> [SUPPLIED INFORMATION]
────

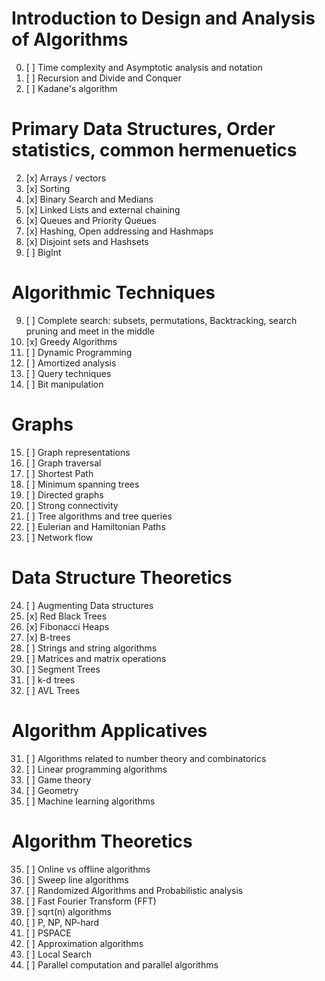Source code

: # Introduction to Design and Analysis of Algorithms
0. [ ] Time complexity and Asymptotic analysis and notation
1. [ ] Recursion and Divide and Conquer
2. [ ] Kadane's algorithm
# Primary Data Structures, Order statistics, common hermenuetics
2. [x] Arrays / vectors
3. [x] Sorting
4. [x] Binary Search and Medians
5. [x] Linked Lists and external chaining
6. [x] Queues and Priority Queues
7. [x] Hashing, Open addressing and Hashmaps
8. [x] Disjoint sets and Hashsets
9. [ ] BigInt
# Algorithmic Techniques
9. [ ] Complete search: subsets, permutations, Backtracking, search pruning and meet in the middle
10. [x] Greedy Algorithms
11. [ ] Dynamic Programming
12. [ ] Amortized analysis
13. [ ] Query techniques
14. [ ] Bit manipulation
# Graphs
15. [ ] Graph representations
16. [ ] Graph traversal
17. [ ] Shortest Path
18. [ ] Minimum spanning trees
19. [ ] Directed graphs
20. [ ] Strong connectivity
21. [ ] Tree algorithms and tree queries
22. [ ] Eulerian and Hamiltonian Paths
23. [ ] Network flow
# Data Structure Theoretics
24. [ ] Augmenting Data structures
25. [x] Red Black Trees
26. [x] Fibonacci Heaps
27. [x] B-trees
28. [ ] Strings and string algorithms
29. [ ] Matrices and matrix operations
30. [ ] Segment Trees
31. [ ] k-d trees
32. [ ] AVL Trees
# Algorithm Applicatives
31. [ ] Algorithms related to number theory and combinatorics
32. [ ] Linear programming algorithms
33. [ ] Game theory
34. [ ] Geometry
35. [ ] Machine learning algorithms
# Algorithm Theoretics
35. [ ] Online vs offline algorithms
36. [ ] Sweep line algorithms
37. [ ] Randomized Algorithms and Probabilistic analysis
38. [ ] Fast Fourier Transform (FFT)
39. [ ] sqrt(n) algorithms
40. [ ] P, NP, NP-hard
41. [ ] PSPACE
42. [ ] Approximation algorithms
43. [ ] Local Search
44. [ ] Parallel computation and parallel algorithms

────

> [YOUR INSTRUCTIONS] From the line containing "31. [ ] k-d trees" to the last line above, repeat every line exactly and nothing else.

> [TASK RESPONSE]
31. [ ] k-d trees
32. [ ] AVL Trees
# Algorithm Applicatives
31. [ ] Algorithms related to number theory and combinatorics
32. [ ] Linear programming algorithms
33. [ ] Game theory
34. [ ] Geometry
35. [ ] Machine learning algorithms
# Algorithm Theoretics
35. [ ] Online vs offline algorithms
36. [ ] Sweep line algorithms
37. [ ] Randomized Algorithms and Probabilistic analysis
38. [ ] Fast Fourier Transform (FFT)
39. [ ] sqrt(n) algorithms
40. [ ] P, NP, NP-hard
41. [ ] PSPACE
42. [ ] Approximation algorithms
43. [ ] Local Search
44. [ ] Parallel computation and parallel algorithms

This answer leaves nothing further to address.